How to debug

Dask jobqueue has been developed and tested by several contributors, each having a given HPC system setup to work on: a job scheduler in a given version running on a given OS. Thus, in some specific cases, it might not work out of the box on your system. This section provides some hints to help you determine what may be going wrong.

Checking job script

Dask-jobqueue submits “job scripts” to your queueing system (see How this works). Inspecting these scripts often reveals errors in the configuration of your Cluster object or maybe directives unexpected by your job scheduler, in particular the header containing #PBS, #SBATCH or equivalent lines. This can be done easily once you’ve created a cluster object:

print(cluster.job_script())

If everything in job script appears correct, the next step is to try to submit a test job using the script. You can simply copy and paste printed content to a real job script file, and submit it using qsub, sbatch, bsub or what is appropriate for you job queuing system.

To correct any problem detected at this point, you could try to use job_extra or env_extra kwargs when initializing your cluster object.

Activate debug mode

Dask-jobqueue uses the Python logging module. To understand better what is happening under the hood, you may want to activate logging display.

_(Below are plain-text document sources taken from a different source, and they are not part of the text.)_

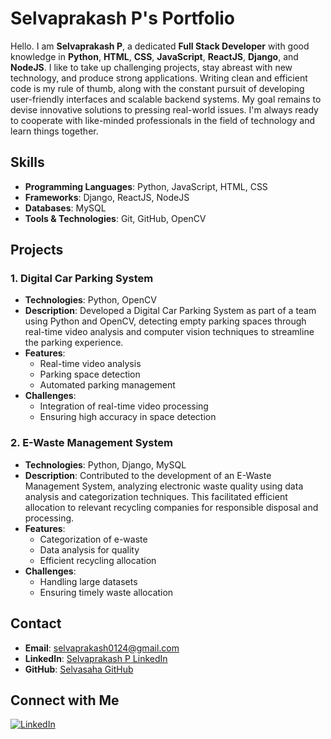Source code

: # Selvaprakash P's Portfolio

Hello. I am **Selvaprakash P**, a dedicated **Full Stack Developer** with good knowledge in **Python**, **HTML**, **CSS**, **JavaScript**, **ReactJS**, **Django**, and **NodeJS**. I like to take up challenging projects, stay abreast with new technology, and produce strong applications. Writing clean and efficient code is my rule of thumb, along with the constant pursuit of developing user-friendly interfaces and scalable backend systems. My goal remains to devise innovative solutions to pressing real-world issues. I'm always ready to cooperate with like-minded professionals in the field of technology and learn things together.

## Skills
- **Programming Languages**: Python, JavaScript, HTML, CSS
- **Frameworks**: Django, ReactJS, NodeJS
- **Databases**: MySQL
- **Tools & Technologies**: Git, GitHub, OpenCV

## Projects

### 1. **Digital Car Parking System**
- **Technologies**: Python, OpenCV
- **Description**: Developed a Digital Car Parking System as part of a team using Python and OpenCV, detecting empty parking spaces through real-time video analysis and computer vision techniques to streamline the parking experience.
- **Features**:
  - Real-time video analysis
  - Parking space detection
  - Automated parking management
- **Challenges**:
  - Integration of real-time video processing
  - Ensuring high accuracy in space detection

### 2. **E-Waste Management System**
- **Technologies**: Python, Django, MySQL
- **Description**: Contributed to the development of an E-Waste Management System, analyzing electronic waste quality using data analysis and categorization techniques. This facilitated efficient allocation to relevant recycling companies for responsible disposal and processing.
- **Features**:
  - Categorization of e-waste
  - Data analysis for quality
  - Efficient recycling allocation
- **Challenges**:
  - Handling large datasets
  - Ensuring timely waste allocation

## Contact
- **Email**: [selvaprakash0124@gmail.com](mailto:selvaprakash0124@gmail.com)
- **LinkedIn**: [Selvaprakash P LinkedIn](https://www.linkedin.com/in/selvaprakash-p/)
- **GitHub**: [Selvasaha GitHub](https://github.com/Selvasaha)

## Connect with Me
[![LinkedIn](https://img.shields.io/badge/LinkedIn-Profile-blue)](https://www.linkedin.com/in/selvaprakash-p/)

This can be done by running this line of python code in your script or notebook:

import logging
logging.basicConfig(format='%(levelname)s:%(message)s', level=logging.DEBUG)

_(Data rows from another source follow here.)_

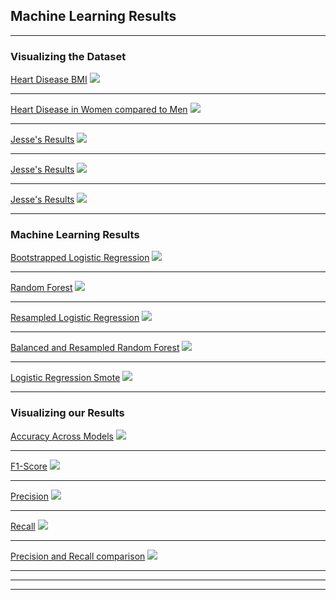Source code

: ## Machine Learning Results

---
### Visualizing the Dataset

[Heart Disease BMI](https://github.com/GCweigenberg/Heart-Risk-Classification-/blob/main/images/ML_resutls/Heart%20Disease%20BMI.png)
<img src="images/Heart Disease BMI.png?raw=true"/>


---
[Heart Disease in Women compared to Men](https://github.com/GCweigenberg/Heart-Risk-Classification-/blob/main/images/ML_resutls/Compare%20Men%20vs.%20Women.png)
<img src="images/Compare Men vs. Women.png?raw=true"/>


---
[Jesse's Results](http://example.com/)
<img src="images/jesse_model.png?raw=true"/>


---
[Jesse's Results](http://example.com/)
<img src="images/jesse_model.png?raw=true"/>


---
[Jesse's Results](http://example.com/)
<img src="images/jesse_model.png?raw=true"/>


---


### Machine Learning Results

[Bootstrapped Logistic Regression](/sample_page)
<img src="images/Dylan_model.png?raw=true"/>

---
[Random Forest](/pdf/sample_presentation.pdf)
<img src="images/nicolette_model.png?raw=true"/>

---
[Resampled Logistic Regression](http://example.com/)
<img src="images/gabe_model.png?raw=true"/>

---
[Balanced and Resampled Random Forest](http://example.com/)
<img src="images/jonathan_model.png?raw=true"/>


---
[Logistic Regression Smote](http://example.com/)
<img src="images/jesse_model.png?raw=true"/>


---

### Visualizing our Results

[Accuracy Across Models](http://example.com/)
<img src="images/Accuracy across Models.png?raw=true"/>


---
[F1-Score](http://example.com/)
<img src="images/F1 scores.png?raw=true"/>


---
[Precision](http://example.com/)
<img src="images/Precision.png?raw=true"/>


---
[Recall](http://example.com/)
<img src="images/Recall.png?raw=true"/>


---
[Precision and Recall comparison](http://example.com/)
<img src="images/compare among disease states.png?raw=true"/>


---


---




---

<!-- Remove above link if you don't want to attibute -->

Interact with your job queuing system

Every worker is launched inside a batch job, as explained above. It can be very helpful to query your job queuing system. Some things you might want to check:

  • are there running jobs related to dask-jobqueue?
  • are there finished jobs, error jobs?
  • what is the stdout or stderr of dask-jobqueue jobs?

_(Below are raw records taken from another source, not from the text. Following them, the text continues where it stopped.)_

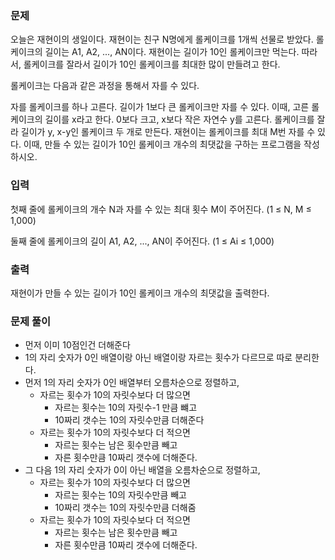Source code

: ### 문제

오늘은 재현이의 생일이다. 재현이는 친구 N명에게 롤케이크를 1개씩 선물로 받았다. 롤케이크의 길이는 A1, A2, ..., AN이다. 재현이는 길이가 10인 롤케이크만 먹는다. 따라서, 롤케이크를 잘라서 길이가 10인 롤케이크를 최대한 많이 만들려고 한다.

롤케이크는 다음과 같은 과정을 통해서 자를 수 있다.

자를 롤케이크를 하나 고른다. 길이가 1보다 큰 롤케이크만 자를 수 있다. 이때, 고른 롤케이크의 길이를 x라고 한다.
0보다 크고, x보다 작은 자연수 y를 고른다.
롤케이크를 잘라 길이가 y, x-y인 롤케이크 두 개로 만든다.
재현이는 롤케이크를 최대 M번 자를 수 있다. 이때, 만들 수 있는 길이가 10인 롤케이크 개수의 최댓값을 구하는 프로그램을 작성하시오.

### 입력

첫째 줄에 롤케이크의 개수 N과 자를 수 있는 최대 횟수 M이 주어진다. (1 ≤ N, M ≤ 1,000)

둘째 줄에 롤케이크의 길이 A1, A2, ..., AN이 주어진다. (1 ≤ Ai ≤ 1,000)

### 출력

재현이가 만들 수 있는 길이가 10인 롤케이크 개수의 최댓값을 출력한다.

### 문제 풀이

- 먼저 이미 10점인건 더해준다
- 1의 자리 숫자가 0인 배열이랑 아닌 배열이랑 자르는 횟수가 다르므로 따로 분리한다.
- 먼저 1의 자리 숫자가 0인 배열부터 오름차순으로 정렬하고,
  - 자르는 횟수가 10의 자릿수보다 더 많으면
    - 자르는 횟수는 10의 자릿수-1 만큼 뺴고
    - 10짜리 갯수는 10의 자릿수만큼 더해준다
  - 자르는 횟수가 10의 자릿수보다 더 적으면
    - 자르는 횟수는 남은 횟수만큼 빼고
    - 자른 횟수만큼 10짜리 갯수에 더해준다.
- 그 다음 1의 자리 숫자가 0이 아닌 배열을 오름차순으로 정렬하고,
  - 자르는 횟수가 10의 자릿수보다 더 많으면
    - 자르는 횟수는 10의 자릿수만큼 빼고
    - 10짜리 갯수는 10의 자릿수만큼 더해줌
  - 자르는 횟수가 10의 자릿수보다 더 적으면
    - 자르는 횟수는 남은 횟수만큼 빼고
    - 자른 횟수만큼 10짜리 갯수에 더해준다.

Other things you might look at

From here it gets a little more complicated. A couple of other already seen problems are the following:

  • The submit command used in dask-jobqueue (qsub or equivalent) doesn’t correspond to the one that you use. Check in the given JobQueueCluster implementation that job submission command and arguments look familiar to you, eventually try them.
  • The submit command output is not the same as the one expected by dask-jobqueue. We use submit command stdout to parse the job_id corresponding to the launched group of worker. If the parsing fails, then dask-jobqueue won’t work as expected and may throw exceptions. You can have a look at the parsing function JobQueueCluster._job_id_from_submit_output.